The chapel on the hill at Punalu'u Beach where youth have volunteered
 to repair the rock walls, will be the site of two services to honor the life of
Henry 'Opukaha'ia Feb. 17 and 18. Photo by Myra Sumida
TĪ AND SEAS, A NEW ART EXHIBIT at Volcano Art Center Gallery in Hawaiʻi Volcanoes National Park featuring oil paintings by Pāhoa resident Steve Irvine, opens to the public on Saturday, Feb. 17. The exhibit will be available daily, from 9 a.m. to 5 p.m., until Sunday, Mar. 25.
     Irvine shares his inspirations and techniques at an opening reception on Saturday, Feb. 17, from 5 p.m. to 7 p.m. For more, visit volcanoartcenter.org or call 967-8222.

CELEBRATIONS HONOR HENRY ‘OPUKAHA‘IA AT PUNALU‘U with a bell ringing ceremony and gathering at Hokuloa Chapel at 10 a.m. on Saturday, Feb. 17.  A Remembrance Service will be Sunday, Feb. 18, at 10 a.m., also at the tiny chapel above the sea. On Sunday, the service at Punalu‘u will replace the regular worship service in Wai‘ohinu. A commemoration service will be held Sunday, Feb. 18, at 9:30 a.m., at Kahikolu Congregational Church on Napo‘opo‘o Rd., where his body was reinterred in 1993.

OCEAN VIEW COMMUNITY EMERGENCY RESPONSE TEAM meets Saturday, Feb. 17, from 10 a.m. to 1 p.m, at Ocean View Community Center. For more, call 939-7033 or visit ovcahi.org.

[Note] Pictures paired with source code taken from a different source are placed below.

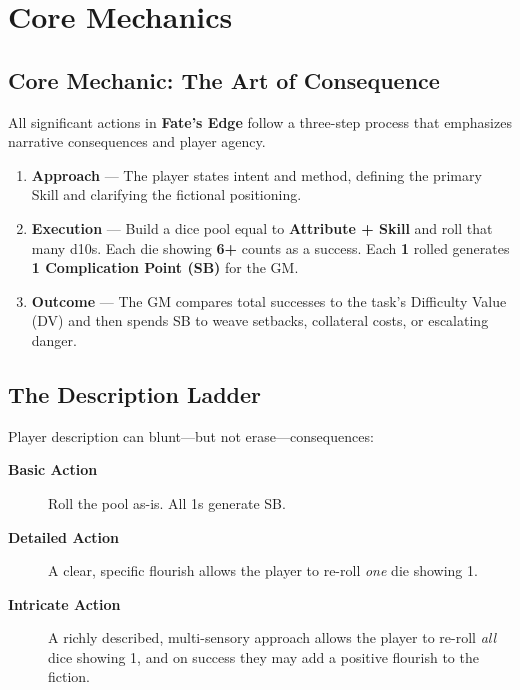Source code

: \chapter{Core Mechanics}
\label{chap:core-mechanics}

\section{Core Mechanic: The Art of Consequence}
\label{sec:core-mechanic}

All significant actions in \textbf{Fate's Edge} follow a three-step process that emphasizes narrative consequences and player agency.

\begin{enumerate}
\item \textbf{Approach} — The player states intent and method, defining the primary Skill and clarifying the fictional positioning. 
\item \textbf{Execution} — Build a dice pool equal to \textbf{Attribute + Skill} and roll that many d10s. Each die showing \textbf{6+} counts as a success. Each \textbf{1} rolled generates \textbf{1 Complication Point (SB)} for the GM. 
\item \textbf{Outcome} — The GM compares total successes to the task’s Difficulty Value (DV) and then spends SB to weave setbacks, collateral costs, or escalating danger. 
\end{enumerate}

\section{The Description Ladder}
\label{sec:description-ladder}

Player description can blunt—but not erase—consequences:

\begin{description}
\item[\textbf{Basic Action}] Roll the pool as-is. All 1s generate SB. 
\item[\textbf{Detailed Action}] A clear, specific flourish allows the player to re-roll \emph{one} die showing 1. 
\item[\textbf{Intricate Action}] A richly described, multi-sensory approach allows the player to re-roll \emph{all} dice showing 1, and on success they may add a positive flourish to the fiction. 
\end{description}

PANIOLO FROM KA`U HEAD TO PANA'EWA for the annual Stampede Rodeo, Feb. 17, 18 and 19. Rodeo Grounds open at noon on Saturday, 11 a.m. on Sunday and Monday. Buster Barton is the announcer and Rodeo Clown JJ Harrison will protect the paniolo and entertain. See www.HawaiiRodeoStampede.com

MONGOLIAN BBQ is offered at Kīlauea Military Camp's Crater Rim Café in Hawai‘i Volcanoes National Park on Saturday, Feb. 17, from 5 p.m. to 8 p.m. KMC is open to all authorized KMC patrons and sponsored guests. Park entrance fees apply. For more, call 967-8356 or visit kilaueamilitarycamp.com.

BUNCO & POTLUCK, a popular game played with nine dice, is hosted Saturday, Feb. 17, at 6 p.m., at Discovery Harbour Community Hall. Bring a dish to share. For more, call Margie Hack at 541-954-8297.

TAKE A FREE, RANGER-GUIDED HIKE, PEOPLE & LAND OF KAHUKU, on Sunday, Feb. 18, from 9:30 a.m. to 12:30 p.m., within Kahuku Unit of Hawai‘i Volcanoes National Park. The 2.5-mile, moderately difficult hike over rugged terrain, focuses on the area's human history. For more, visit nps.gov/HAVO.